| Project of the Month - September 2012
SPANGL4Q - Spin Photon Angular Momentum Transfer for Quantum Enabled Technologies
FP7 Future and Emerging Technologies project. SPANGL4Q is bringing together researchers in Physics and Electronic Engineering across the EU and Russia, to understand the physics behind a quantum computer memory.
Project detailsStart date:
36 monthsProject Reference:
284743 Project cost:
2,599,534 EURO Project funding:
1,965,153 EURO Programme:
Challenging current thinking Contract type:
Collaborative project (generic) Project website: www.spangl4q.eu
SPANGL4Q, “Spin-to-Photon Angular momentum transfer for Quantum enabled technologies” aims to deliver a new means to store information in a quantum computer.
This “quantum memory” is vital for quantum information processing, a future technology which will one day make computing much faster, and allow absolutely secure telecommunications. The quantum memory is a single particle capable of storing information for times long enough to transport light from one place to another.
The project team is made up of six partners: four EU partners, Bristol University in the UK, the University of Würzburg and TU Dortmund in Germany, and the FOM institute AMOLF in Amsterdam, Netherlands, and two in Russia: the Russian Academy of Science’s Institute for Solid State Physics (RAS-ISSP) in Chernogolovka, and the Russian Academy of Science’s Ioffe Physical Technical Institute in St.Petersburg.
The team are aiming to produce a quantum memory that is able to store unique quantum information in the spins of nuclei for orders of magnitude longer than is possible in other systems, and to pass that information on to light particles. This will involve the development of a range of semiconductor photonic devices, and a study of the underlying physics behind the devices’ behaviour.
Both Russian groups will make vital contributions to the project.
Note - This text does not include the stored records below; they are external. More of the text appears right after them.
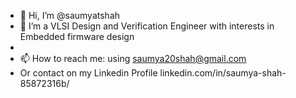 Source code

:- 👋 Hi, I’m @saumyatshah
- 👀 I’m a VLSI Design and Verification Engineer with interests in Embedded firmware design
- 
- 📫 How to reach me: using saumya20shah@gmail.com 
- Or contact on my Linkedin Profile linkedin.com/in/saumya-shah-85872316b/

<!---
saumyatshah/saumyatshah is a ✨ special ✨ repository because its `README.md` (this file) appears on your GitHub profile.
You can click the Preview link to take a look at your changes.
--->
State-of-the-art facilities in RAS-ISSP will allow researchers to apply very high magnetic fields to nanoscale components, and to probe them using “ultrafast” lasers and detectors capable of detecting changes to a few thousand billionths of a second.
The Ioffe Institute, famous for decades for its comprehensive knowledge of semiconductor physics on the nanoscale, will aim to develop a theory for the interaction of light with these quantum memories.
The ensuing technology will enable absolutely secure transmission of bank details and other secure information over a global scale for the first time. In the future, computers with this quantum technology will allow us to perform operations that will never be possible with conventional computer technology.